# WHAT YOU ARE ASKED TO DO
Pictures should be excluded; otherwise, copy every entry exactly.

# RECORDS FOR PROCESSING
================

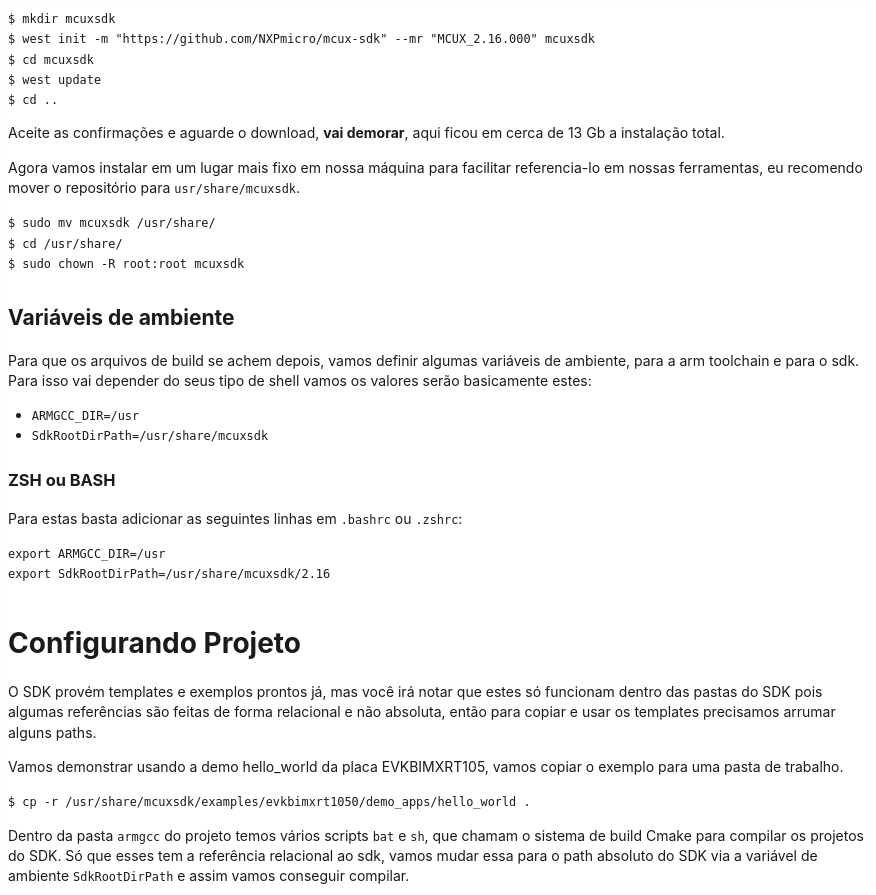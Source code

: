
 ```console
$ mkdir mcuxsdk
$ west init -m "https://github.com/NXPmicro/mcux-sdk" --mr "MCUX_2.16.000" mcuxsdk
$ cd mcuxsdk
$ west update
$ cd ..
```

Aceite as confirmações e aguarde o download, **vai demorar**, aqui ficou em cerca de 13 Gb a instalação total.

Agora vamos instalar em um lugar mais fixo em nossa máquina para facilitar referencia-lo em nossas ferramentas, eu recomendo mover o repositório para `usr/share/mcuxsdk`.

```console
$ sudo mv mcuxsdk /usr/share/
$ cd /usr/share/ 
$ sudo chown -R root:root mcuxsdk
```

## Variáveis de ambiente

Para que os arquivos de build se achem depois, vamos definir algumas variáveis de ambiente, para a arm toolchain e para o sdk. Para isso vai depender do seus tipo de shell vamos os valores serão basicamente estes: 

* `ARMGCC_DIR=/usr`
* `SdkRootDirPath=/usr/share/mcuxsdk`

### ZSH ou BASH

Para estas basta adicionar as seguintes linhas em `.bashrc` ou `.zshrc`:

```
export ARMGCC_DIR=/usr
export SdkRootDirPath=/usr/share/mcuxsdk/2.16
```

# Configurando Projeto

O SDK provém templates e exemplos prontos já, mas você irá notar que estes só funcionam dentro das pastas do SDK pois algumas referências são feitas de forma relacional e não absoluta, então para copiar e usar os templates precisamos arrumar alguns paths.

Vamos demonstrar usando a demo hello_world da placa EVKBIMXRT105, vamos copiar o exemplo para uma pasta de trabalho.

```console
$ cp -r /usr/share/mcuxsdk/examples/evkbimxrt1050/demo_apps/hello_world .
```

Dentro da pasta `armgcc` do projeto temos vários scripts `bat` e `sh`, que chamam o sistema de build Cmake para compilar os projetos do SDK. Só que esses tem a referência relacional ao sdk, vamos mudar essa para o path absoluto do SDK via a variável de ambiente `SdkRootDirPath` e assim vamos conseguir compilar.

================

# RESULT BELOW
Source code

:
 ```console
$ mkdir mcuxsdk
$ west init -m "https://github.com/NXPmicro/mcux-sdk" --mr "MCUX_2.16.000" mcuxsdk
$ cd mcuxsdk
$ west update
$ cd ..
```

Aceite as confirmações e aguarde o download, **vai demorar**, aqui ficou em cerca de 13 Gb a instalação total.

Agora vamos instalar em um lugar mais fixo em nossa máquina para facilitar referencia-lo em nossas ferramentas, eu recomendo mover o repositório para `usr/share/mcuxsdk`.

```console
$ sudo mv mcuxsdk /usr/share/
$ cd /usr/share/ 
$ sudo chown -R root:root mcuxsdk
```

## Variáveis de ambiente

Para que os arquivos de build se achem depois, vamos definir algumas variáveis de ambiente, para a arm toolchain e para o sdk. Para isso vai depender do seus tipo de shell vamos os valores serão basicamente estes: 

* `ARMGCC_DIR=/usr`
* `SdkRootDirPath=/usr/share/mcuxsdk`

### ZSH ou BASH

Para estas basta adicionar as seguintes linhas em `.bashrc` ou `.zshrc`:

```
export ARMGCC_DIR=/usr
export SdkRootDirPath=/usr/share/mcuxsdk/2.16
```

# Configurando Projeto

O SDK provém templates e exemplos prontos já, mas você irá notar que estes só funcionam dentro das pastas do SDK pois algumas referências são feitas de forma relacional e não absoluta, então para copiar e usar os templates precisamos arrumar alguns paths.

Vamos demonstrar usando a demo hello_world da placa EVKBIMXRT105, vamos copiar o exemplo para uma pasta de trabalho.

```console
$ cp -r /usr/share/mcuxsdk/examples/evkbimxrt1050/demo_apps/hello_world .
```

Dentro da pasta `armgcc` do projeto temos vários scripts `bat` e `sh`, que chamam o sistema de build Cmake para compilar os projetos do SDK. Só que esses tem a referência relacional ao sdk, vamos mudar essa para o path absoluto do SDK via a variável de ambiente `SdkRootDirPath` e assim vamos conseguir compilar.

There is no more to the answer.